I love all kinds of music, and I would say, (again: if pushed to answer) that I do NOT consider drama to be a «necessary» aspect of the art of the improviser. I don't hear drama in Derek Bailey's approach to free improvisation, but I do consider him one of the truly great ones, and I love listening to him live, making everyone around him sound better. (Here's another «statement» that could get me in trouble because if you put DB with Bill Laswell and Tony Williams, the «drama» is palpable at all times). But for myself, I would say: yes. For me drama does play a role. No matter how hard I try to create pieces that don't include that, or start from «clinical» premises, I always find myself drawn, finally, to including that sense of drama somehow in the piece. But some of the greatest composers - Feldman for one - don't deal with it, and some of the greatest improvisers really don't either.

I prefer thinking of it another way though.
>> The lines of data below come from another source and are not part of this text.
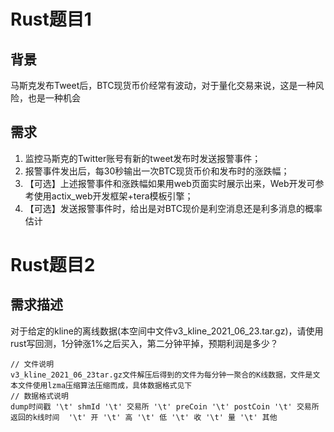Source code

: # Rust题目1
## 背景
马斯克发布Tweet后，BTC现货币价经常有波动，对于量化交易来说，这是一种风险，也是一种机会
## 需求
1. 监控马斯克的Twitter账号有新的tweet发布时发送报警事件；
2. 报警事件发出后，每30秒输出一次BTC现货币价和发布时的涨跌幅；
3. 【可选】上述报警事件和涨跌幅如果用web页面实时展示出来，Web开发可参考使用actix_web开发框架+tera模板引擎；
4. 【可选】发送报警事件时，给出是对BTC现价是利空消息还是利多消息的概率估计

# Rust题目2
## 需求描述
对于给定的kline的离线数据(本空间中文件v3_kline_2021_06_23.tar.gz)，请使用rust写回测，1分钟涨1%之后买入，第二分钟平掉，预期利润是多少？

```text
// 文件说明
v3_kline_2021_06_23tar.gz文件解压后得到的文件为每分钟一聚合的K线数据，文件是文本文件使用lzma压缩算法压缩而成，具体数据格式见下
// 数据格式说明
dump时间戳 '\t' shmId '\t' 交易所 '\t' preCoin '\t' postCoin '\t' 交易所返回的k线时间  '\t' 开 '\t' 高 '\t' 低 '\t' 收 '\t' 量 '\t' 其他
```

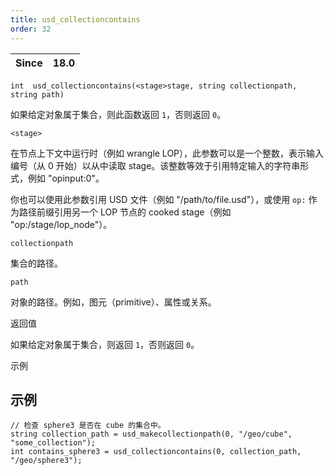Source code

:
 ```yaml
---
title: usd_collectioncontains
order: 32
---
```

  

| Since | 18.0 |  
| --- | --- |  

`int  usd_collectioncontains(<stage>stage, string collectionpath, string path)`  

如果给定对象属于集合，则此函数返回 `1`，否则返回 `0`。  

`<stage>`  

在节点上下文中运行时（例如 wrangle LOP），此参数可以是一个整数，表示输入编号（从 0 开始）以从中读取 stage。该整数等效于引用特定输入的字符串形式，例如 "opinput:0"。  

你也可以使用此参数引用 USD 文件（例如 "/path/to/file.usd"），或使用 `op:` 作为路径前缀引用另一个 LOP 节点的 cooked stage（例如 "op:/stage/lop_node"）。  

`collectionpath`  

集合的路径。  

`path`  

对象的路径。例如，图元（primitive）、属性或关系。  

返回值  

如果给定对象属于集合，则返回 `1`，否则返回 `0`。  

示例  

## 示例  

```vex  
// 检查 sphere3 是否在 cube 的集合中。  
string collection_path = usd_makecollectionpath(0, "/geo/cube", "some_collection");  
int contains_sphere3 = usd_collectioncontains(0, collection_path, "/geo/sphere3");  

```
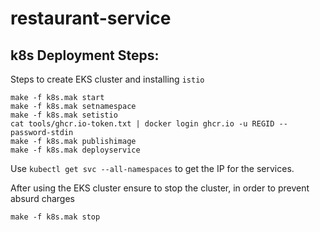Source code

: # restaurant-service

## k8s Deployment Steps:
Steps to create EKS cluster and installing `istio`
```
make -f k8s.mak start
make -f k8s.mak setnamespace
make -f k8s.mak setistio
cat tools/ghcr.io-token.txt | docker login ghcr.io -u REGID --password-stdin
make -f k8s.mak publishimage
make -f k8s.mak deployservice
```
Use `kubectl get svc --all-namespaces` to get the IP for the services.

After using the EKS cluster ensure to stop the cluster, in order to prevent absurd charges
```
make -f k8s.mak stop
```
I've said this before here but it can't hurt to repeat it: I like setting up the improvisers so that when they cut loose from the composed (or structured) props, their own talents and intuition are challenged/ inspired/ to produce something a little bit original each time they play the piece. Both Joan and Miya play from the heart as well as the mind, so we as a trio are certainly in search of this «rare lushness» you speak of, and I'm glad you hear it the way you do.

Talking about Magritte, there is this painting by him entitled "The mysteries of the horizon" (1955), where you see three identical figures in a blue open country by night, watching in different directions, with three moons above their head...
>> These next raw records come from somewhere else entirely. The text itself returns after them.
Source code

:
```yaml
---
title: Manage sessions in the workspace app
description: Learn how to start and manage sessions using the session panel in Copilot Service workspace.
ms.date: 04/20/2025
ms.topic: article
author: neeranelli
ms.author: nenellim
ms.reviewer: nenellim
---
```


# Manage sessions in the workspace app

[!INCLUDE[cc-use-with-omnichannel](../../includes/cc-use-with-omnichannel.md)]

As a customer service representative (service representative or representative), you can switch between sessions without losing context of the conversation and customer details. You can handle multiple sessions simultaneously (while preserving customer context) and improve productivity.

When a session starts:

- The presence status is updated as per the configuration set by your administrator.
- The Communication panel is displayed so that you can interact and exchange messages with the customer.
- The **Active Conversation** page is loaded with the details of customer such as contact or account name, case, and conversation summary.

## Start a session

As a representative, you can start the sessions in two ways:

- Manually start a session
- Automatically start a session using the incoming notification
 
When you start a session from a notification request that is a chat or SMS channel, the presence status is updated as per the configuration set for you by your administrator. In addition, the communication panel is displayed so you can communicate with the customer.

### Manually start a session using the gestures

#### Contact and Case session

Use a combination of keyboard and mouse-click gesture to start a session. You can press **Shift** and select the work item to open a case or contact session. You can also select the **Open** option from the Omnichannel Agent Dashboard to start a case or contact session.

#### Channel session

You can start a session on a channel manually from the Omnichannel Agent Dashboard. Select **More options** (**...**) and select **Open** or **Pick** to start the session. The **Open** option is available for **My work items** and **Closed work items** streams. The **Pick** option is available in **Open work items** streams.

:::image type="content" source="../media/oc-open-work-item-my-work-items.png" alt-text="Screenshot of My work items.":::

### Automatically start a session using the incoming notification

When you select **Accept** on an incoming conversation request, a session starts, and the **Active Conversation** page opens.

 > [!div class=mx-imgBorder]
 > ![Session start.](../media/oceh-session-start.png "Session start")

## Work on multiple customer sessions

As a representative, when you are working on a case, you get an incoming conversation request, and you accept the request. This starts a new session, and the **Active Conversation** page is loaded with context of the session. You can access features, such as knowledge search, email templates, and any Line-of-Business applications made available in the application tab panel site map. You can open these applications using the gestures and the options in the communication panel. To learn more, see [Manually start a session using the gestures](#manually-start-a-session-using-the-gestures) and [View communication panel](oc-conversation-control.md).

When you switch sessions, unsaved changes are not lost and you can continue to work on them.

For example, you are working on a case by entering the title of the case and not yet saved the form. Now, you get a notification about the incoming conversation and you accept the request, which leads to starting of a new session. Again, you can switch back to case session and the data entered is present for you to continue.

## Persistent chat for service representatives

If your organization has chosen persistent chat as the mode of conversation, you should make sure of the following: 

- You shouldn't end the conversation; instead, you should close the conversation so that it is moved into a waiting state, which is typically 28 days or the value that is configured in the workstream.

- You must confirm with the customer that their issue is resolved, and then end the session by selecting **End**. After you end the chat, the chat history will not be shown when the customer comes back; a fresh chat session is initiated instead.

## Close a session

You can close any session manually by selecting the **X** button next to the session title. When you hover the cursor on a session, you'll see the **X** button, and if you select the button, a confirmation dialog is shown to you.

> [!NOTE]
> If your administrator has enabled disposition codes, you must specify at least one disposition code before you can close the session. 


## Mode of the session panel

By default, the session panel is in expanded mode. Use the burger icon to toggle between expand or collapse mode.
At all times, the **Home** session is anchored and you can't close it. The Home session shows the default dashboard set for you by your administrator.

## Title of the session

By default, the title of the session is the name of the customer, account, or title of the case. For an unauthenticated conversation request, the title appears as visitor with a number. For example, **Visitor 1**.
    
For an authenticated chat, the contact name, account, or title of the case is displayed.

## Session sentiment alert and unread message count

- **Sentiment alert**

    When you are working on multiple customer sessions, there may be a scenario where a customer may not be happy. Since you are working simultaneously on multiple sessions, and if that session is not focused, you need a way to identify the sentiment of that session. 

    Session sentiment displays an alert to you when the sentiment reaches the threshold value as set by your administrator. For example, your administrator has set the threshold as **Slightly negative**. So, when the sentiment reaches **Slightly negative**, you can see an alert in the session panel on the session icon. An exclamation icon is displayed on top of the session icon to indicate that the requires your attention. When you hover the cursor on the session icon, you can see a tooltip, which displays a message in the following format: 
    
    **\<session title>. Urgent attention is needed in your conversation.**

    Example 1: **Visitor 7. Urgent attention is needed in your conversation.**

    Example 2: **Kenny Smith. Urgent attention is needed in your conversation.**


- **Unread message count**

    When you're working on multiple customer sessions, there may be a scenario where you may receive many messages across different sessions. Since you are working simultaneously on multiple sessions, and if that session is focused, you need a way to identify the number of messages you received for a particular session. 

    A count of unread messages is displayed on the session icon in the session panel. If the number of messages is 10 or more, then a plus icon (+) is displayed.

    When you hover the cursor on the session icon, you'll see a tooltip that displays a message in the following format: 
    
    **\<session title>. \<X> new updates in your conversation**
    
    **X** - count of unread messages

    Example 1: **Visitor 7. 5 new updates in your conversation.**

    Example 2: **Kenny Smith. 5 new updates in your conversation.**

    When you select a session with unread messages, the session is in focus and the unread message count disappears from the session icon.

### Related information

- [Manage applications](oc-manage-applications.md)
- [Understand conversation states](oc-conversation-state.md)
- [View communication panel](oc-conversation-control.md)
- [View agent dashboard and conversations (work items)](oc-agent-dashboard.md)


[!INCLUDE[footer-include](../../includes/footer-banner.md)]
I thought I had 98% of his art in books here, but I don't have that one, although I can see it in my mind! The horizon represents the unknowable. And yet, we all can imagine going over/beyond it; wanting to do that - hoping for some kind of magic just over that line that we can take back with us. In both «Heart of the Matter» on this CD and «The Secret Magritte» (Black Saint, 1995), I have the musicians all working off recurring sound-objects, and by re-contextualizing those sound-objects each time that they are re-introduced into the music, I hope that the music allows us to hear/imagine the sounds differently each time; that some kind of magical inspiration will occur for the listener.